The Chinese language may appear to be the most difficult language in the world at first, as we are not used to the Chinese characters. But don’t be intimidated! This ancient language is following a certain logic – as soon as you understand the logic, you’ll be able to read a Chinese menu without a doubt!

To avoid giving you a long history lesson, let’s just say that originally all Chinese characters were created using pictures, and were developed into the calligraphic style that we see today through several different steps.

History of Chinese Characters

Let me show you the evolution of the Chinese character for “horse” – if you don’t want to order this kind of dish, just look for it in a Chinese menu!

Now that you can understand how the Chinese characters work, just use your imagination and it will be way easier to read a menu! Let me show you some examples of the main ingredients you’ll find in a Chinese menu.

Meat on the Menu

These are basically the most common kinds of meat you’ll find on a menu in China. While horse meat isn’t that popular, in some places donkey meat is! Therefore, for donkey meat dishes you will have the character for horse, and one other symbol that looks similar to the tall ears of the donkey! So a donkey is a horse with tall ears, easy to remember- right? Can you find two more very similar characters? When you understand that the Chinese language is logic, it seems less and less hard, right?

After most of those characters in a Chinese menu you’ll see “肉-rou” that means “meat”.

Vegetables on the Menu

Obviously, the Chinese language can’t always be explained by pictures, but you can still see the logic behind the characters.

Let’s look at “potato” as an example. “Tu” means “earth“, and “dou” means “bean“. A potato is a bean that comes from the earth – easy!

Another interesting story can be found with “tomato.” Tomatoes weren’t originally found in China, they were imported. So in the Chinese name for tomato we have: “Xi” meaning “West“, “Hong” meaning “Red“, and “Shi” meaning “Persimmons“. Can you guess why? Because a tomato looks like a “red-persimmon imported from the West”! Clever, right?

Bai” means “white” and “Cai” means vegetable, so the white vegetable is also know as the delicious Chinese cabbage! The easiest way to remember a Chinese character is to make a story from the shape of the character, or ask your Chinese friends to explain the character to you!

Main Dishes

These are the main characters you’ll see in the dishes, so you’ll see if you are going to eat soup or some noodles.

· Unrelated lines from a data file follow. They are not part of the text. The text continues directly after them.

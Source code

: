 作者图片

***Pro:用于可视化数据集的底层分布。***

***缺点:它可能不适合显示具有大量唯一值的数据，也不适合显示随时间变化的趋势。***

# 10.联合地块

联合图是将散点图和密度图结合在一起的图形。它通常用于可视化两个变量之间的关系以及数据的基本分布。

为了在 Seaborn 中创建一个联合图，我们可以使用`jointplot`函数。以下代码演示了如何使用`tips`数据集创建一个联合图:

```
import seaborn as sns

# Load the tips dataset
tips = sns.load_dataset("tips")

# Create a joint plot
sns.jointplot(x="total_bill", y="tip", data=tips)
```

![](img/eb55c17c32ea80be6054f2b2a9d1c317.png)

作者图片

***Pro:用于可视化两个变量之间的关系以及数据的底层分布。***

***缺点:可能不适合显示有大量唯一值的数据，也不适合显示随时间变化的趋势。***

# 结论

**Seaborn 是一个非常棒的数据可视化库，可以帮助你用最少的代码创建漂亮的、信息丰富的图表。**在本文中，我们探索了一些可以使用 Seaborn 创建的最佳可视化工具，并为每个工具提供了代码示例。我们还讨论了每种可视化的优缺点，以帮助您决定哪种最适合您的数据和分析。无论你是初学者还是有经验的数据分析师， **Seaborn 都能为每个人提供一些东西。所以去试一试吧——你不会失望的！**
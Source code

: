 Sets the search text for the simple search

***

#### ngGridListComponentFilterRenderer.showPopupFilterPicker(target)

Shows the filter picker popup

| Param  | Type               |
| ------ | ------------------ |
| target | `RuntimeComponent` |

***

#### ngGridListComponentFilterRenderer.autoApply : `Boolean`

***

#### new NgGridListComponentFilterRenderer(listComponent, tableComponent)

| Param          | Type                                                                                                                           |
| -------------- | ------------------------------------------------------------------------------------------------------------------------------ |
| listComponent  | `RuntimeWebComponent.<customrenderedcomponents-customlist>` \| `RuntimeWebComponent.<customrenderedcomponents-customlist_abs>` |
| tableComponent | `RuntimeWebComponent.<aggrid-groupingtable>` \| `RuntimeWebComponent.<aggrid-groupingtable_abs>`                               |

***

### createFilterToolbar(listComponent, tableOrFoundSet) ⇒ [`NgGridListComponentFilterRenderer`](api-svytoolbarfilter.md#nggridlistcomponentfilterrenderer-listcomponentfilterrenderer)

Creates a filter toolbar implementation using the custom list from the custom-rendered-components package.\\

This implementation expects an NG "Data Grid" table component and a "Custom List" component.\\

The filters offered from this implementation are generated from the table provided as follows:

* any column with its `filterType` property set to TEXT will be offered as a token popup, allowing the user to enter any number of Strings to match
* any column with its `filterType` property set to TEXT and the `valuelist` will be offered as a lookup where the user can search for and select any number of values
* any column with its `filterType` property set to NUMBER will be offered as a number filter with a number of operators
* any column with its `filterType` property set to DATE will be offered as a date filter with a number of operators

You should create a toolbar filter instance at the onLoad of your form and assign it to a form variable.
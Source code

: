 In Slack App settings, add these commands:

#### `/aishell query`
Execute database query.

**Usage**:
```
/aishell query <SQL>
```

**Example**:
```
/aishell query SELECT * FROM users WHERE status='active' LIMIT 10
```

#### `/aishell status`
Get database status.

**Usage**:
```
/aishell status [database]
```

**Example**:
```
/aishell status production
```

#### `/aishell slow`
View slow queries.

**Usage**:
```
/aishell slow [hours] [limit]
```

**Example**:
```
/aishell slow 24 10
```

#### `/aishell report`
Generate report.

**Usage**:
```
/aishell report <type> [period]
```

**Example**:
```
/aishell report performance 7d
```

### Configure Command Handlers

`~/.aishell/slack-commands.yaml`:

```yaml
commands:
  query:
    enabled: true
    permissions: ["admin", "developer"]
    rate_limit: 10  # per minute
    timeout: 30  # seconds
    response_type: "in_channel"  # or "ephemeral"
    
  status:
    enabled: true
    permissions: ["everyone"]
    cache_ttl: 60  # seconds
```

Just one thing to remember about rice, restaurants commonly use “米饭” or just “饭” – character FAN–  for rice. And a funny tip about “egg”- “dan” means egg, but in Chinese you’ll always call it a “Chicken egg”.

For the soup “tang” can you see the three dots on the left hand-side ? Looks like drops of water, right? Exactly! That’s the way of describing an object or dish with water inside, so now you all know that there is water in the soup now!

Our Favourite Dishes

Now that we’ve showed you the main characters you’ll see in a Chinese menu, let’s give you some more tips and the names of our favourite dishes!

These might take some more imagination to remember, as it won’t be as easy as the characters for various animals which were very close to the actual picture of the animal. However, these cards will be super useful while reading a Chinese menu. And, you can also show them in the restaurants if you can’t find them on the Chinese menu!

Don’t hesitate to choose those dishes if you see them on a Chinese menu, they’re delicious!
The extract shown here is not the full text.